Los anguleros utilizan una infusión de tabaco para sacrificarlas, no sé la marca, tampoco si usan rubio o negro. La razón esgrimida es que esta poción consigue desprender la babilla y mucosidad que van produciendo.

Primero se cuece levemente el tabaco y se cuela, dejándose enfriar. Después se sumergen en la infusión las angulas con un colador y en diez minutos todas han fallecido. Ya lo decía mi padre, el tabaco mata.

El debate en blanco y negro

Para los neófitos hay dos tipos de angulas: de lomo blanco y de lomo negro. Lo cierto es que se trata del mismo pez. La diferencia de color estriba en el tiempo de maduración y el lugar en el que han vivido antes de su captura.

Así las negras llevan más tiempo en las rías o en pozas con aguas removidas, comenzando su lógica evolución biológica fortaleciendo su espina. De esta forma, la textura es mayor. Otra cosa es la cuestión del gusto, que como en otras lides, cada uno tiene sus preferencias.

Al borde de la extinción

Una de las causas de su alto precio, es sin duda el grave descenso de la población, al margen de las técnicas de mercadotecnia que generan en los clientes la sensación de que por ser caro es exclusivo.

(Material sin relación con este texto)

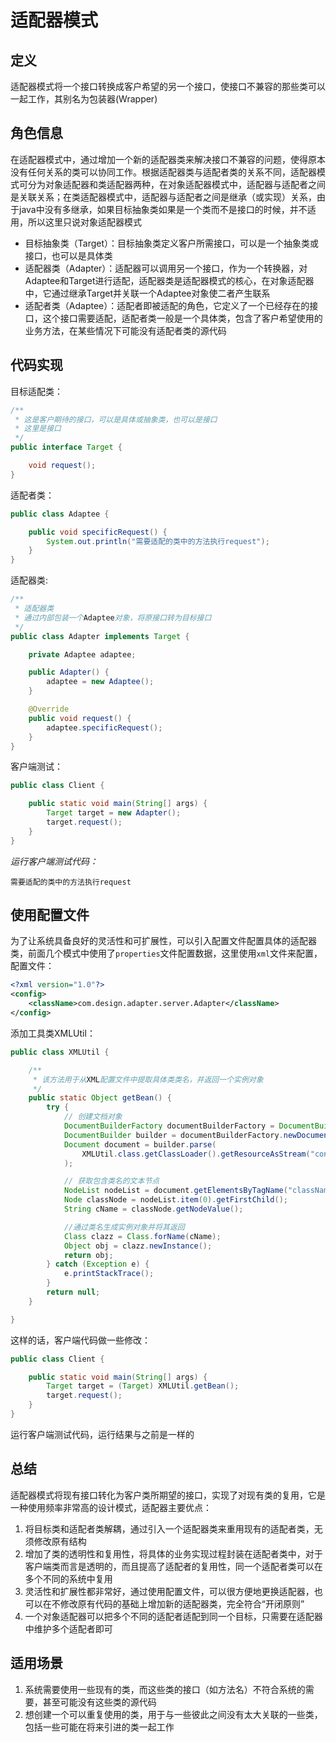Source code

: # 适配器模式

## 定义
适配器模式将一个接口转换成客户希望的另一个接口，使接口不兼容的那些类可以一起工作，其别名为包装器(Wrapper)

## 角色信息
在适配器模式中，通过增加一个新的适配器类来解决接口不兼容的问题，使得原本没有任何关系的类可以协同工作。根据适配器类与适配者类的关系不同，适配器模式可分为对象适配器和类适配器两种，在对象适配器模式中，适配器与适配者之间是关联关系；在类适配器模式中，适配器与适配者之间是继承（或实现）关系，由于java中没有多继承，如果目标抽象类如果是一个类而不是接口的时候，并不适用，所以这里只说对象适配器模式

* 目标抽象类（Target）：目标抽象类定义客户所需接口，可以是一个抽象类或接口，也可以是具体类
* 适配器类（Adapter）：适配器可以调用另一个接口，作为一个转换器，对Adaptee和Target进行适配，适配器类是适配器模式的核心，在对象适配器中，它通过继承Target并关联一个Adaptee对象使二者产生联系
* 适配者类（Adaptee）：适配者即被适配的角色，它定义了一个已经存在的接口，这个接口需要适配，适配者类一般是一个具体类，包含了客户希望使用的业务方法，在某些情况下可能没有适配者类的源代码

## 代码实现

目标适配类：
```java
/**
 * 这是客户期待的接口，可以是具体或抽象类，也可以是接口
 * 这里是接口
 */
public interface Target {

    void request();
}
```

适配者类：
```java
public class Adaptee {

    public void specificRequest() {
        System.out.println("需要适配的类中的方法执行request");
    }
}
```

适配器类:
```java
/**
 * 适配器类
 * 通过内部包装一个Adaptee对象，将原接口转为目标接口
 */
public class Adapter implements Target {

    private Adaptee adaptee;

    public Adapter() {
        adaptee = new Adaptee();
    }

    @Override
    public void request() {
        adaptee.specificRequest();
    }
}
```

客户端测试：
```java
public class Client {

    public static void main(String[] args) {
        Target target = new Adapter();
        target.request();
    }
}
```

*运行客户端测试代码：*
```
需要适配的类中的方法执行request
```

## 使用配置文件
为了让系统具备良好的灵活性和可扩展性，可以引入配置文件配置具体的适配器类，前面几个模式中使用了`properties`文件配置数据，这里使用`xml`文件来配置，配置文件：
```xml
<?xml version="1.0"?>
<config>
    <className>com.design.adapter.server.Adapter</className>
</config>
```

添加工具类XMLUtil：
```java
public class XMLUtil {

    /**
     * 该方法用于从XML配置文件中提取具体类类名，并返回一个实例对象
     */
    public static Object getBean() {
        try {
            // 创建文档对象
            DocumentBuilderFactory documentBuilderFactory = DocumentBuilderFactory.newInstance();
            DocumentBuilder builder = documentBuilderFactory.newDocumentBuilder();
            Document document = builder.parse(
				XMLUtil.class.getClassLoader().getResourceAsStream("config/Config.xml")
            );

            // 获取包含类名的文本节点
            NodeList nodeList = document.getElementsByTagName("className");
            Node classNode = nodeList.item(0).getFirstChild();
            String cName = classNode.getNodeValue();

            //通过类名生成实例对象并将其返回
            Class clazz = Class.forName(cName);
            Object obj = clazz.newInstance();
            return obj;
        } catch (Exception e) {
            e.printStackTrace();
        }
        return null;
    }

}
```

这样的话，客户端代码做一些修改：
```java
public class Client {

    public static void main(String[] args) {
        Target target = (Target) XMLUtil.getBean();
        target.request();
    }
}
```

运行客户端测试代码，运行结果与之前是一样的

## 总结
适配器模式将现有接口转化为客户类所期望的接口，实现了对现有类的复用，它是一种使用频率非常高的设计模式，适配器主要优点：
1. 将目标类和适配者类解耦，通过引入一个适配器类来重用现有的适配者类，无须修改原有结构
2. 增加了类的透明性和复用性，将具体的业务实现过程封装在适配者类中，对于客户端类而言是透明的，而且提高了适配者的复用性，同一个适配者类可以在多个不同的系统中复用
3. 灵活性和扩展性都非常好，通过使用配置文件，可以很方便地更换适配器，也可以在不修改原有代码的基础上增加新的适配器类，完全符合“开闭原则”
4. 一个对象适配器可以把多个不同的适配者适配到同一个目标，只需要在适配器中维护多个适配者即可

## 适用场景
1. 系统需要使用一些现有的类，而这些类的接口（如方法名）不符合系统的需要，甚至可能没有这些类的源代码
2. 想创建一个可以重复使用的类，用于与一些彼此之间没有太大关联的一些类，包括一些可能在将来引进的类一起工作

Subrayo el hecho de que muchos gastrónomos tildan a la angula como un auténtico misterio, pues las consideren un plato insulso e insípido.

Soso o sin gracia, lo cierto es que su población ha menguado hasta un serio peligro de extinción, fuera de los límites biológicos de seguridad. Esto hizo que nacieran las gulas.

Las angulas sin “an” y sin “ojos”

Angulas Chef Koketo

Una de las empresas nacionales dedicadas a la venta de las angulas es la famosa compañía “Angulas Aguinaga“.  A finales del siglo fueron conscientes de que el volumen de la comercialización estaba tocando fondo. La escasa captura y los altos precios que alcanzaban en el mercado les obligaron a realizar un replanteamiento de su actividad y se dispusieron a invertir en I+D, una tendencia poco habitual en nuestro país. El producto final de estas pesquisas fue la gula®. Un sucedáneo popular bien conocido por todos. El surimi (músculo de pescado picado) que aplaca la nostalgia sin hacer daño a nuestra economía.

Para nosotros, los fideos con ojos que disfrutábamos en los festejos navideños se han convertido en “pseudo angulas” que podemos consumir aprovechando un recurso sostenible, el abadejo de Alaska.

La receta clásica es angulas a la bilbaína

Ingredientes de las angulas a la bilbaína

  • 300 gr de angulas (75 g por persona)
  • 5 dientes de ajo
  • 1 guindilla
  • 25 ml de aceite de oliva virgen extra

Preparación de las angulas a la bilbaína

La receta es sencilla y rápida.

En una cazuela de barro se pone el AOVE y se lleva a fuego. El barro es un material quebradizo, nunca debes colocarlo sin líquido sobre la lumbre y la potencia ha de ir aumentando gradualmente.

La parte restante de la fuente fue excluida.